Saved data entries:

▬▬▬

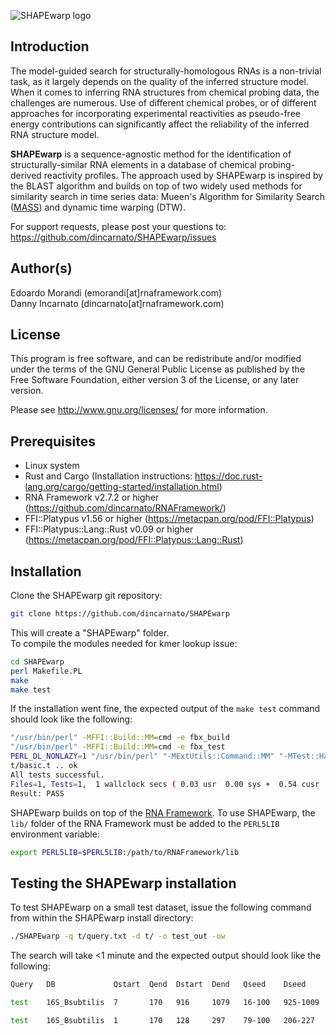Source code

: ![SHAPEwarp logo](http://www.incarnatolab.com/images/software/SHAPEwarp.png)
<br />
## Introduction

The model-guided search for structurally-homologous RNAs is a non-trivial task, as it largely depends on the quality of the inferred structure model. When it comes to inferring RNA structures from chemical probing data, the challenges are numerous. Use of different chemical probes, or of different approaches for incorporating experimental reactivities as pseudo-free energy contributions can significantly affect the reliability of the inferred RNA structure model.

__SHAPEwarp__ is a sequence-agnostic method for the identification of structurally-similar RNA elements in a database of chemical probing-derived reactivity profiles. The approach used by SHAPEwarp is inspired by the BLAST algorithm and builds on top of two widely used methods for similarity search in time series data: Mueen's Algorithm for Similarity Search ([MASS](https://www.cs.unm.edu/~mueen/FastestSimilaritySearch.html)) and dynamic time warping (DTW). 

For support requests, please post your questions to: <https://github.com/dincarnato/SHAPEwarp/issues>


## Author(s)

Edoardo Morandi (emorandi[at]rnaframework.com)<br/>
Danny Incarnato (dincarnato[at]rnaframework.com)<br/>


## License

This program is free software, and can be redistribute and/or modified under the terms of the GNU General Public License as published by the Free Software Foundation, either version 3 of the License, or any later version.

Please see <http://www.gnu.org/licenses/> for more information.


## Prerequisites

- Linux system
- Rust and Cargo (Installation instructions: <https://doc.rust-lang.org/cargo/getting-started/installation.html>)
- RNA Framework v2.7.2 or higher (<https://github.com/dincarnato/RNAFramework/>)
- FFI::Platypus v1.56 or higher (<https://metacpan.org/pod/FFI::Platypus>)
- FFI::Platypus::Lang::Rust v0.09 or higher (<https://metacpan.org/pod/FFI::Platypus::Lang::Rust>)


## Installation

Clone the SHAPEwarp git repository:

```bash
git clone https://github.com/dincarnato/SHAPEwarp
```
This will create a "SHAPEwarp" folder.<br/>
To compile the modules needed for kmer lookup issue:

```bash
cd SHAPEwarp
perl Makefile.PL
make
make test
```
If the installation went fine, the expected output of the ``make test`` command should look like the following:

```bash
"/usr/bin/perl" -MFFI::Build::MM=cmd -e fbx_build
"/usr/bin/perl" -MFFI::Build::MM=cmd -e fbx_test
PERL_DL_NONLAZY=1 "/usr/bin/perl" "-MExtUtils::Command::MM" "-MTest::Harness" "-e" "undef *Test::Harness::Switches; test_harness(0, 'blib/lib', 'blib/arch')" t/*.t
t/basic.t .. ok
All tests successful.
Files=1, Tests=1,  1 wallclock secs ( 0.03 usr  0.00 sys +  0.54 cusr  0.04 csys =  0.61 CPU)
Result: PASS
```
SHAPEwarp builds on top of the [RNA Framework](https://github.com/dincarnato/RNAFramework/). To use SHAPEwarp, the ``lib/`` folder of the RNA Framework must be added to the ``PERL5LIB`` environment variable:

```bash
export PERL5LIB=$PERL5LIB:/path/to/RNAFramework/lib
```


## Testing the SHAPEwarp installation

To test SHAPEwarp on a small test dataset, issue the following command from within the SHAPEwarp install directory:

```bash
./SHAPEwarp -q t/query.txt -d t/ -o test_out -ow
```
The search will take &lt;1 minute and the expected output should look like the following:

```bash
Query   DB             Qstart  Qend  Dstart  Dend   Qseed    Dseed      Score    P-value    E-value

test    16S_Bsubtilis  7       170   916     1079   16-100   925-1009   173.76   4.83e-08   7.63e-06   !

test    16S_Bsubtilis  1       170   128     297    79-100   206-227    86.50    5.01e-04   0.08       ?
```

▬▬▬

#### [Problem requirements]
Find each line in the records holding the string "search" and show it.

#### [Exercise output]
The model-guided search for structurally-homologous RNAs is a non-trivial task, as it largely depends on the quality of the inferred structure model. When it comes to inferring RNA structures from chemical probing data, the challenges are numerous. Use of different chemical probes, or of different approaches for incorporating experimental reactivities as pseudo-free energy contributions can significantly affect the reliability of the inferred RNA structure model.
__SHAPEwarp__ is a sequence-agnostic method for the identification of structurally-similar RNA elements in a database of chemical probing-derived reactivity profiles. The approach used by SHAPEwarp is inspired by the BLAST algorithm and builds on top of two widely used methods for similarity search in time series data: Mueen's Algorithm for Similarity Search ([MASS](https://www.cs.unm.edu/~mueen/FastestSimilaritySearch.html)) and dynamic time warping (DTW). 
The search will take &lt;1 minute and the expected output should look like the following:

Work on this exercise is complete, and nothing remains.